Beginning with the line that holds "- add: add a file on stage section" and ending with the last line below, repeat each line exactly, leaving any pictures out.
═════ Dataset records
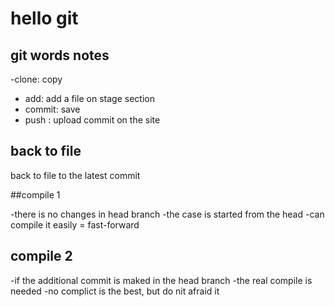 # hello git

## git words notes

-clone: copy
- add: add a file on stage section
- commit: save
- push : upload commit on the site

## back to file
   back to file to the latest commit




   ##compile 1
   
   -there is no changes in head branch
   -the case is started from the head
   -can compile it easily = fast-forward 

   ## compile 2
   -if the additional commit is maked in the head branch
   -the real compile is needed
   -no complict is the best, but do nit afraid it
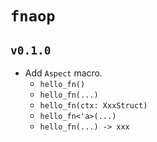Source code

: # `fnaop`

## `v0.1.0`

- Add `Aspect` macro.
    - `hello_fn()`
    - `hello_fn(...)`
    - `hello_fn(ctx: XxxStruct)`
    - `hello_fn<'a>(...)`
    - `hello_fn(...) -> xxx`

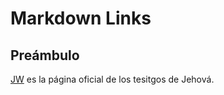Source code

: # Markdown Links

## Preámbulo

[JW](https://www.jw.org) es la página oficial de los tesitgos de Jehová.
══════════
- _Answer box_
- add: add a file on stage section
- commit: save
- push : upload commit on the site

## back to file
   back to file to the latest commit




   ##compile 1
   
   -there is no changes in head branch
   -the case is started from the head
   -can compile it easily = fast-forward 

   ## compile 2
   -if the additional commit is maked in the head branch
   -the real compile is needed
   -no complict is the best, but do nit afraid it
Source code

: # `fnaop`

## `v0.1.0`

- Add `Aspect` macro.
    - `hello_fn()`
    - `hello_fn(...)`
    - `hello_fn(ctx: XxxStruct)`
    - `hello_fn<'a>(...)`
    - `hello_fn(...) -> xxx`

Source code

: # Markdown Links

## Preámbulo

[JW](https://www.jw.org) es la página oficial de los tesitgos de Jehová.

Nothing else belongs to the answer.